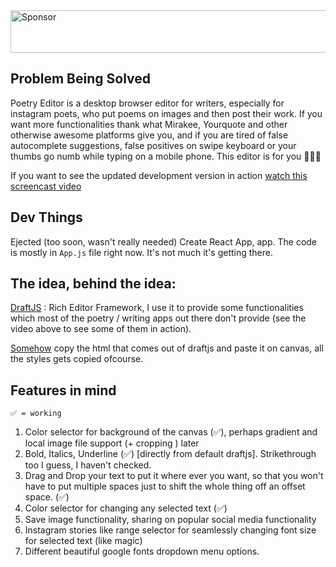 <a target='_blank' rel='nofollow' href='https://app.codesponsor.io/link/jkyjXjTsfTfa8V6wYfHTxevQ/gdad-s-river/poetry-editor'>
  <img alt='Sponsor' width='888' height='68' src='https://app.codesponsor.io/embed/jkyjXjTsfTfa8V6wYfHTxevQ/gdad-s-river/poetry-editor.svg' />
</a>


## Problem Being Solved

Poetry Editor is a desktop browser editor for writers, especially for instagram poets, who put poems on images and then post their work. If you want more functionalities thank what Mirakee, Yourquote and other otherwise awesome platforms give you, and if you are tired of false autocomplete suggestions, false positives on swipe keyboard or your thumbs go numb while typing on a mobile phone. This editor is for you 💛💛💛

If you want to see the updated development version in action [watch this screencast video](goo.gl/Cgcid6)

## Dev Things

Ejected (too soon, wasn't really needed) Create React App, app. The code is mostly in `App.js` file right now. It's not much it's getting there.

## The idea, behind the idea:

[DraftJS](draftjs.org) : Rich Editor Framework, I use it to provide some functionalities which most of the poetry / writing apps out there don't provide (see the video above to see some of them in action).

[Somehow](https://developer.mozilla.org/en-US/docs/Web/API/Canvas_API/Drawing_DOM_objects_into_a_canvas) copy the html that comes out of draftjs and paste it on canvas, all the styles gets copied ofcourse.

## Features in mind

`✅ = working`

1. Color selector for background of the canvas (✅), perhaps gradient and local image file support (+ cropping ) later
2. Bold, Italics, Underline (✅) [directly from default draftjs]. Strikethrough too I guess, I haven't checked.
3. Drag and Drop your text to put it where ever you want, so that you won't have to put multiple spaces just to shift the whole thing off an offset space. (✅)
4. Color selector for changing any selected text (✅)
5. Save image functionality, sharing on popular social media functionality
6. Instagram stories like range selector for seamlessly changing font size for selected text (like magic)
7. Different beautiful google fonts dropdown menu options.
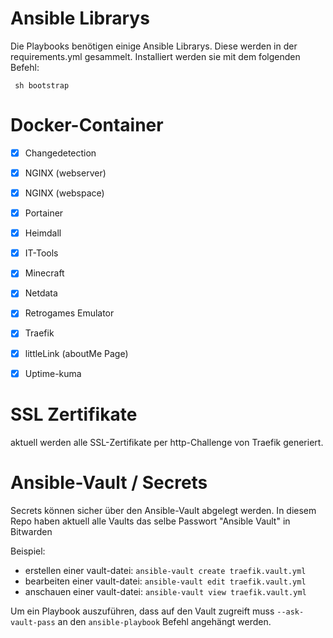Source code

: # Ansible Librarys
Die Playbooks benötigen einige Ansible Librarys. Diese werden in der requirements.yml gesammelt.
Installiert werden sie mit dem folgenden Befehl:

<code> sh bootstrap </code>

# Docker-Container
- [X] Changedetection
- [X] NGINX (webserver)
- [X] NGINX (webspace)
- [X] Portainer 
- [X] Heimdall
- [X] IT-Tools
- [X] Minecraft
- [X] Netdata
- [X] Retrogames Emulator
- [X] Traefik
- [X] littleLink (aboutMe Page)
- [X] Uptime-kuma


# SSL Zertifikate

aktuell werden alle SSL-Zertifikate per http-Challenge von Traefik generiert.

# Ansible-Vault / Secrets

Secrets können sicher über den Ansible-Vault abgelegt werden.
In diesem Repo haben aktuell alle Vaults das selbe Passwort "Ansible Vault" in Bitwarden

Beispiel:

- erstellen einer vault-datei: `ansible-vault create traefik.vault.yml`
- bearbeiten einer vault-datei: `ansible-vault edit traefik.vault.yml`
- anschauen einer vault-datei: `ansible-vault view traefik.vault.yml`

Um ein Playbook auszuführen, dass auf den Vault zugreift muss `--ask-vault-pass` an den `ansible-playbook` Befehl angehängt werden.
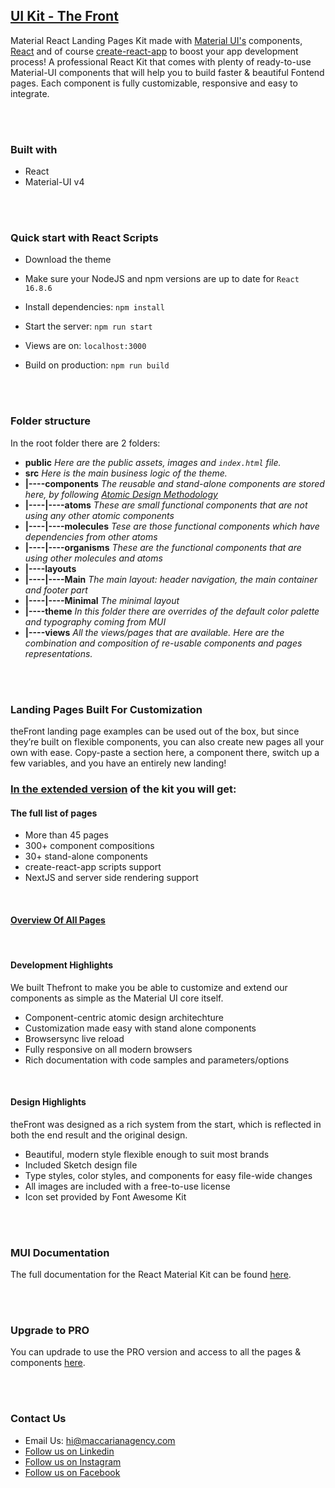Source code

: ## [UI Kit - The Front](https://material-ui.com/store/items/the-front-landing-page/)

Material React Landing Pages Kit made with [Material UI's](https://material-ui.com/?ref=maccarian-agency) components, [React](https://reactjs.org/?ref=maccarian-agency) and of course [create-react-app](https://facebook.github.io/create-react-app/?ref=maccarian-agency) to boost your app development process!
A professional React Kit that comes with plenty of ready-to-use Material-UI components that will help you to build faster & beautiful Fontend pages. Each component is fully customizable, responsive and easy to integrate.

<br /><br />

### **Built with**

- React
- Material-UI v4

<br /><br />

### **Quick start with React Scripts**

- Download the theme

- Make sure your NodeJS and npm versions are up to date for `React 16.8.6`

- Install dependencies: `npm install`

- Start the server: `npm run start`

- Views are on: `localhost:3000`

- Build on production: `npm run build`

<br /><br />

### **Folder structure**

In the root folder there are 2 folders:
- **public** *Here are the public assets, images and `index.html` file.*
- **src** *Here is the main business logic of the theme.*
- **|----components** *The reusable and stand-alone components are stored here, by following [Atomic Design Methodology](https://bradfrost.com/blog/post/atomic-web-design/)*
- **|----|----atoms** *These are small functional components that are not using any other atomic components*
- **|----|----molecules** *Tese are those functional components which have dependencies from other atoms*
- **|----|----organisms** *These are the functional components that are using other molecules and atoms*
- **|----layouts**
- **|----|----Main** *The main layout: header navigation, the main container and footer part*
- **|----|----Minimal** *The minimal layout*
- **|----theme** *In this folder there are overrides of the default color palette and typography coming from MUI*
- **|----views** *All the views/pages that are available. Here are the combination and composition of re-usable components and pages representations.*

<br /><br />

### **Landing Pages Built For Customization**

theFront landing page examples can be used out of the box, but since they’re built on flexible components, you can also create new pages all your own with ease. Copy-paste a section here, a component there, switch up a few variables, and you have an entirely new landing!

### **[In the extended version](https://material-ui.com/store/items/the-front-landing-page/) of the kit you will get:**

#### **The full list of pages**
- More than 45 pages
- 300+ component compositions
- 30+ stand-alone components
- create-react-app scripts support
- NextJS and server side rendering support

<br />

#### **[Overview Of All Pages](https://thefront.maccarianagency.com)**

<br />

#### **Development Highlights**
We built Thefront to make you be able to customize and extend our components as simple as the Material UI core itself.

- Component-centric atomic design architechture
- Customization made easy with stand alone components
- Browsersync live reload
- Fully responsive on all modern browsers
- Rich documentation with code samples and parameters/options

<br />

#### **Design Highlights**
theFront was designed as a rich system from the start, which is reflected in both the end result and the original design.

- Beautiful, modern style flexible enough to suit most brands
- Included Sketch design file
- Type styles, color styles, and components for easy file-wide changes
- All images are included with a free-to-use license
- Icon set provided by Font Awesome Kit

<br /><br />

### **MUI Documentation**

The full documentation for the React Material Kit can be found [here](https://material-ui.com?ref=maccarian-agency).

<br /><br />

### **Upgrade to PRO**

You can updrade to use the PRO version and access to all the pages & components [here](https://material-ui.com/store/items/the-front-landing-page/).

<br /><br />

### **Contact Us**

- Email Us: hi@maccarianagency.com
- [Follow us on Linkedin](https://www.linkedin.com/company/maccarian)
- [Follow us on Instagram](https://www.instagram.com/maccarian/)
- [Follow us on Facebook](https://facebook.com/maccarian.agency/)
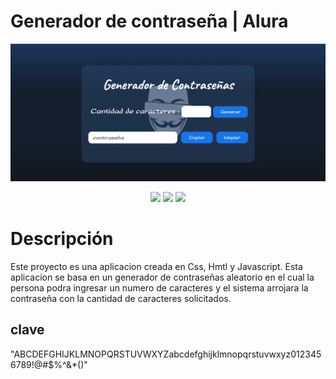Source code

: 

# Generador de contraseña | Alura
<p align="center">
     <img src="assets/img/Pantallazo.png" />
</p>
<div align="center">
    <img src="https://img.shields.io/badge/JavaScript-FEFF01?logo=javascript&logoColor=000000&style=for-the-badge"/>
    <img src="https://img.shields.io/badge/HTML-EC6231?logo=html5&logoColor=FFFFFF&style=for-the-badge" />
    <img src="https://img.shields.io/badge/CSS-01A3D8?logo=css3&logoColor=FFFFFF&style=for-the-badge" />
</div>

# Descripción

 Este proyecto es una aplicacion creada en Css, Hmtl y Javascript.
 Esta aplicacion se basa en un generador de contraseñas aleatorio en el cual la persona podra ingresar un numero de caracteres y el sistema arrojara la contraseña con la cantidad de caracteres solicitados.

## clave

"ABCDEFGHIJKLMNOPQRSTUVWXYZabcdefghijklmnopqrstuvwxyz0123456789!@#$%^&*()"
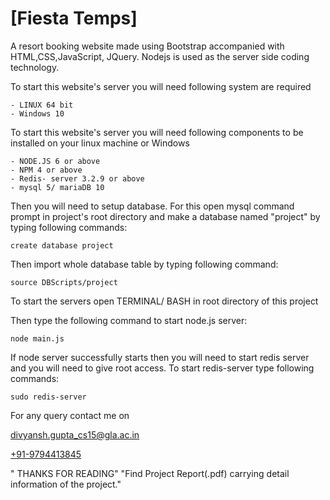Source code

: # [Fiesta Temps]
A resort booking website made using Bootstrap accompanied with HTML,CSS,JavaScript, JQuery.
Nodejs is used as the server side coding technology.

To start this website's server you will need following system are required

	- LINUX 64 bit
	- Windows 10

To start this website's server you will need following components to be installed on your linux machine or Windows

	- NODE.JS 6 or above
	- NPM 4 or above
	- Redis- server 3.2.9 or above
	- mysql 5/ mariaDB 10


Then you will need to setup database. For this open mysql command prompt in project's root directory and make a database named "project" by typing following commands:

	create database project

Then import whole database table by typing following command:

	source DBScripts/project

To start the servers open TERMINAL/ BASH in root directory of this project

Then type the following command to start node.js server:

	node main.js

If node server successfully starts then you will need to start redis server and you will need to give root access. To start redis-server type following commands:

	sudo redis-server

For any query contact me on

[divyansh.gupta_cs15@gla.ac.in ](mailto://divyansh.gupta_cs15@gla.ac.in)

[+91-9794413845](tel://+919794413845)

" THANKS FOR READING"
 "Find Project Report(.pdf) carrying detail information of the project."
 
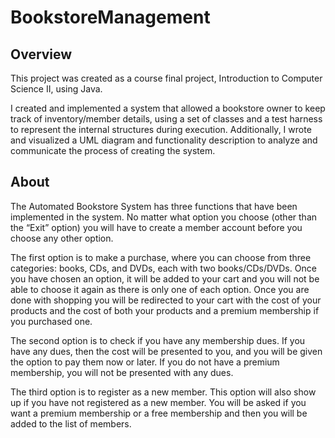 # BookstoreManagement

## Overview
This project was created as a course final project, Introduction to Computer Science II, using Java.

I created and implemented a system that allowed a bookstore owner to keep track of inventory/member details, using a set of classes and a test harness to represent the internal structures during execution. Additionally, I wrote and visualized a UML diagram and functionality description to analyze and communicate the process of creating the system.

## About

The Automated Bookstore System has three functions that have been implemented in the system. No matter what option you choose (other than the “Exit” option) you will have to create a member account before you choose any other option. 

The first option is to make a purchase, where you can choose from three categories: books, CDs, and DVDs, each with two books/CDs/DVDs. Once you have chosen an option, it will be added to your cart and you will not be able to choose it again as there is only one of each option. Once you are done with shopping you will be redirected to your cart with the cost of your products and the cost of both your products and a premium membership if you purchased one.

The second option is to check if you have any membership dues. If you have any dues, then the cost will be presented to you, and you will be given the option to pay them now or later. If you do not have a premium membership, you will not be presented with any dues.

The third option is to register as a new member. This option will also show up if you have not registered as a new member. You will be asked if you want a premium membership or a free membership and then you will be added to the list of members.
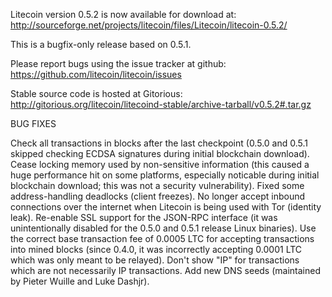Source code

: Litecoin version 0.5.2 is now available for download at:
http://sourceforge.net/projects/litecoin/files/Litecoin/litecoin-0.5.2/

This is a bugfix-only release based on 0.5.1.

Please report bugs using the issue tracker at github:
https://github.com/litecoin/litecoin/issues

Stable source code is hosted at Gitorious:
http://gitorious.org/litecoin/litecoind-stable/archive-tarball/v0.5.2#.tar.gz

BUG FIXES

Check all transactions in blocks after the last checkpoint (0.5.0 and 0.5.1 skipped checking ECDSA signatures during initial blockchain download).
Cease locking memory used by non-sensitive information (this caused a huge performance hit on some platforms, especially noticable during initial blockchain download; this was
not a security vulnerability).
Fixed some address-handling deadlocks (client freezes).
No longer accept inbound connections over the internet when Litecoin is being used with Tor (identity leak).
Re-enable SSL support for the JSON-RPC interface (it was unintentionally disabled for the 0.5.0 and 0.5.1 release Linux binaries).
Use the correct base transaction fee of 0.0005 LTC for accepting transactions into mined blocks (since 0.4.0, it was incorrectly accepting 0.0001 LTC which was only meant to be relayed).
Don't show "IP" for transactions which are not necessarily IP transactions.
Add new DNS seeds (maintained by Pieter Wuille and Luke Dashjr).
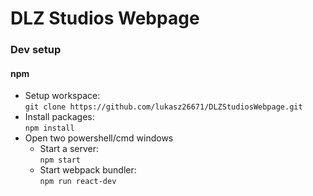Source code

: # DLZ Studios Webpage  


### Dev setup  

#### npm  

* Setup workspace:  
`git clone https://github.com/lukasz26671/DLZStudiosWebpage.git`  
* Install packages:  
`npm install`  
* Open two powershell/cmd windows  
  - Start a server:  
`npm start`  
  - Start webpack bundler:  
`npm run react-dev`  
			
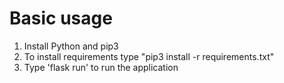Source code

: # Basic usage

1. Install Python and pip3
1. To install requirements type "pip3 install -r requirements.txt"
2. Type 'flask run' to run the application
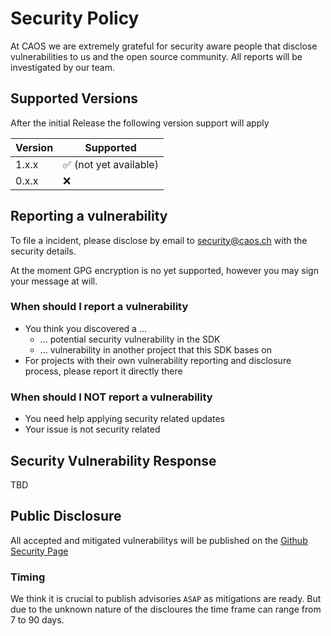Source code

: # Security Policy

At CAOS we are extremely grateful for security aware people that disclose vulnerabilities to us and the open source community. All reports will be investigated by our team.

## Supported Versions

After the initial Release the following version support will apply

| Version | Supported                               |
| ------- | ------------------                      |
| 1.x.x   | :white_check_mark: (not yet available)  |
| 0.x.x   | :x:                                     |

## Reporting a vulnerability

To file a incident, please disclose by email to security@caos.ch with the security details.

At the moment GPG encryption is no yet supported, however you may sign your message at will.

### When should I report a vulnerability

* You think you discovered a ...
  * ... potential security vulnerability in the SDK
  * ... vulnerability in another project that this SDK bases on
* For projects with their own vulnerability reporting and disclosure process, please report it directly there

### When should I NOT report a vulnerability

* You need help applying security related updates
* Your issue is not security related

## Security Vulnerability Response

TBD

## Public Disclosure

All accepted and mitigated vulnerabilitys will be published on the [Github Security Page](https://github.com/trustasia-com/oidc/security/advisories)

### Timing

We think it is crucial to publish advisories `ASAP` as mitigations are ready. But due to the unknown nature of the discloures the time frame can range from 7 to 90 days.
· · · · · · ·
• [Exercise prompt] Repeat, word for word, the lines above between the line holding "<img alt='Sponsor' width='888'" and the line holding "2. Bold, Italics, Underline", inclusive; omit everything else.

• [Result for this exercise]
  <img alt='Sponsor' width='888' height='68' src='https://app.codesponsor.io/embed/jkyjXjTsfTfa8V6wYfHTxevQ/gdad-s-river/poetry-editor.svg' />
</a>


## Problem Being Solved

Poetry Editor is a desktop browser editor for writers, especially for instagram poets, who put poems on images and then post their work. If you want more functionalities thank what Mirakee, Yourquote and other otherwise awesome platforms give you, and if you are tired of false autocomplete suggestions, false positives on swipe keyboard or your thumbs go numb while typing on a mobile phone. This editor is for you 💛💛💛

If you want to see the updated development version in action [watch this screencast video](goo.gl/Cgcid6)

## Dev Things

Ejected (too soon, wasn't really needed) Create React App, app. The code is mostly in `App.js` file right now. It's not much it's getting there.

## The idea, behind the idea:

[DraftJS](draftjs.org) : Rich Editor Framework, I use it to provide some functionalities which most of the poetry / writing apps out there don't provide (see the video above to see some of them in action).

[Somehow](https://developer.mozilla.org/en-US/docs/Web/API/Canvas_API/Drawing_DOM_objects_into_a_canvas) copy the html that comes out of draftjs and paste it on canvas, all the styles gets copied ofcourse.

## Features in mind

`✅ = working`

1. Color selector for background of the canvas (✅), perhaps gradient and local image file support (+ cropping ) later
2. Bold, Italics, Underline (✅) [directly from default draftjs]. Strikethrough too I guess, I haven't checked.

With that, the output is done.